FOM: Russell paradox for naive category theory

[Carsten BUTZ]

Dear Steve,

> [...] Section II.5 [of MacLanes book]
> is entitled ``The Category of All Categories'' and grudgingly invokes
> a small/large distinction in order to state the results.
> 
> MacLane and other category theorists who talk this way are perhaps not
> aware how much would be lost by abandoning set-theoretic foundations
> and insisting on something like the category of all categories.  My
> Russell paradox for naive category theory brings this point home in an
> apparently new way.
> 

People (like maybe MacLane) being unhappy with the current foundations
(for category theory) does not mean that they abandon anything
the current foundation has achieved. Why should they? As I said before,
and I repeat it here, the distinction small/large is (at the moment)
essential (unless you want to work in a set-theory with a universal set,
with all its side effects). 

The Russell paradox for naive category theory you try to sell here as new
is at least 30 years old.
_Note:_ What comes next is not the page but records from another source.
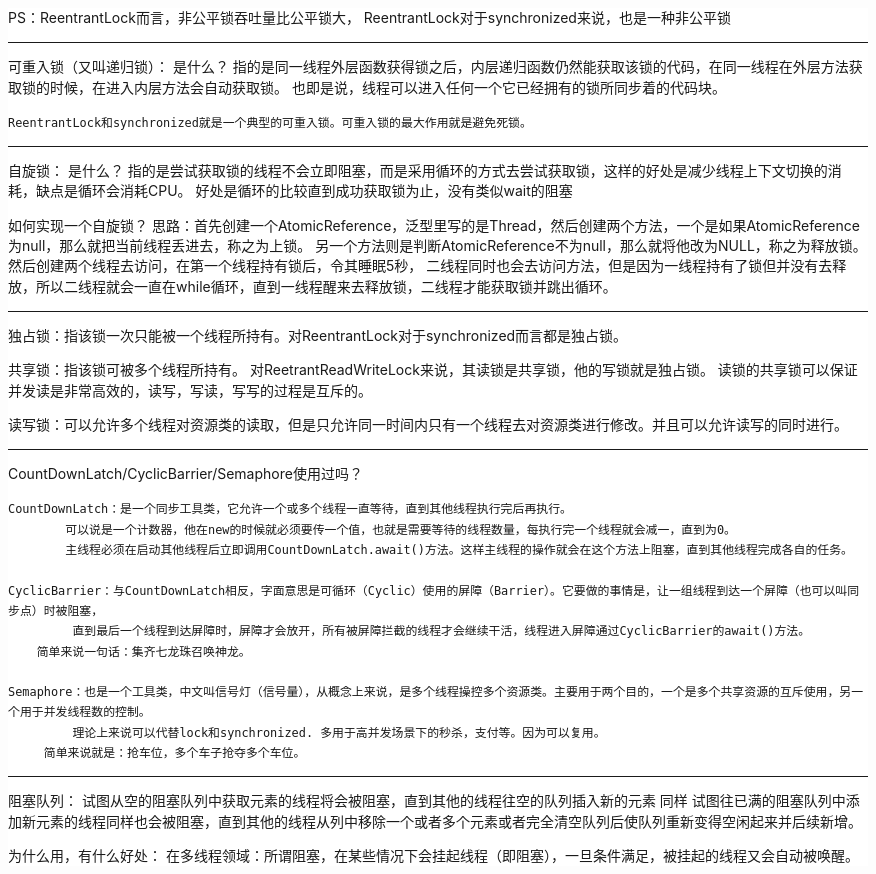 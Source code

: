 PS：ReentrantLock而言，非公平锁吞吐量比公平锁大，
	ReentrantLock对于synchronized来说，也是一种非公平锁

------------------------------------------------------
可重入锁（又叫递归锁）：
	是什么？
		指的是同一线程外层函数获得锁之后，内层递归函数仍然能获取该锁的代码，在同一线程在外层方法获取锁的时候，在进入内层方法会自动获取锁。
		也即是说，线程可以进入任何一个它已经拥有的锁所同步着的代码块。
	
	ReentrantLock和synchronized就是一个典型的可重入锁。可重入锁的最大作用就是避免死锁。

-----------------------------------------------------

自旋锁：
	是什么？
		指的是尝试获取锁的线程不会立即阻塞，而是采用循环的方式去尝试获取锁，这样的好处是减少线程上下文切换的消耗，缺点是循环会消耗CPU。
	好处是循环的比较直到成功获取锁为止，没有类似wait的阻塞

如何实现一个自旋锁？
	思路：首先创建一个AtomicReference，泛型里写的是Thread，然后创建两个方法，一个是如果AtomicReference为null，那么就把当前线程丢进去，称之为上锁。
		另一个方法则是判断AtomicReference不为null，那么就将他改为NULL，称之为释放锁。然后创建两个线程去访问，在第一个线程持有锁后，令其睡眠5秒，
		二线程同时也会去访问方法，但是因为一线程持有了锁但并没有去释放，所以二线程就会一直在while循环，直到一线程醒来去释放锁，二线程才能获取锁并跳出循环。


----------------------------------------------------

独占锁：指该锁一次只能被一个线程所持有。对ReentrantLock对于synchronized而言都是独占锁。

共享锁：指该锁可被多个线程所持有。
对ReetrantReadWriteLock来说，其读锁是共享锁，他的写锁就是独占锁。
读锁的共享锁可以保证并发读是非常高效的，读写，写读，写写的过程是互斥的。

读写锁：可以允许多个线程对资源类的读取，但是只允许同一时间内只有一个线程去对资源类进行修改。并且可以允许读写的同时进行。

--------------------------------------------------

CountDownLatch/CyclicBarrier/Semaphore使用过吗？

	CountDownLatch：是一个同步工具类，它允许一个或多个线程一直等待，直到其他线程执行完后再执行。
			可以说是一个计数器，他在new的时候就必须要传一个值，也就是需要等待的线程数量，每执行完一个线程就会减一，直到为0。
			主线程必须在启动其他线程后立即调用CountDownLatch.await()方法。这样主线程的操作就会在这个方法上阻塞，直到其他线程完成各自的任务。

	CyclicBarrier：与CountDownLatch相反，字面意思是可循环（Cyclic）使用的屏障（Barrier）。它要做的事情是，让一组线程到达一个屏障（也可以叫同步点）时被阻塞，
		     直到最后一个线程到达屏障时，屏障才会放开，所有被屏障拦截的线程才会继续干活，线程进入屏障通过CyclicBarrier的await()方法。
		简单来说一句话：集齐七龙珠召唤神龙。

	Semaphore：也是一个工具类，中文叫信号灯（信号量），从概念上来说，是多个线程操控多个资源类。主要用于两个目的，一个是多个共享资源的互斥使用，另一个用于并发线程数的控制。
		     理论上来说可以代替lock和synchronized. 多用于高并发场景下的秒杀，支付等。因为可以复用。
		 简单来说就是：抢车位，多个车子抢夺多个车位。

---------------------------------------------------

阻塞队列：
	试图从空的阻塞队列中获取元素的线程将会被阻塞，直到其他的线程往空的队列插入新的元素
	同样
	试图往已满的阻塞队列中添加新元素的线程同样也会被阻塞，直到其他的线程从列中移除一个或者多个元素或者完全清空队列后使队列重新变得空闲起来并后续新增。

为什么用，有什么好处：
	在多线程领域：所谓阻塞，在某些情况下会挂起线程（即阻塞），一旦条件满足，被挂起的线程又会自动被唤醒。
People interested in foundations for category
theory tried at all times to use "a category of all category". The hope
for the existence of such a creature does not last very long, depending on
your experience as a researcher between 15 minutes and one day I guess. 

As long as category theory is based on a notion like collection it has to
deal with Russell's paradox, and at the moment it does so by
distinguishing small versus large. 

To sum up: nothing new here.

  Best regards,

  Carsten

-----------------------------------
Carsten Butz
Dept. of Mathematics and Statistics
McGill University, Montreal, Canada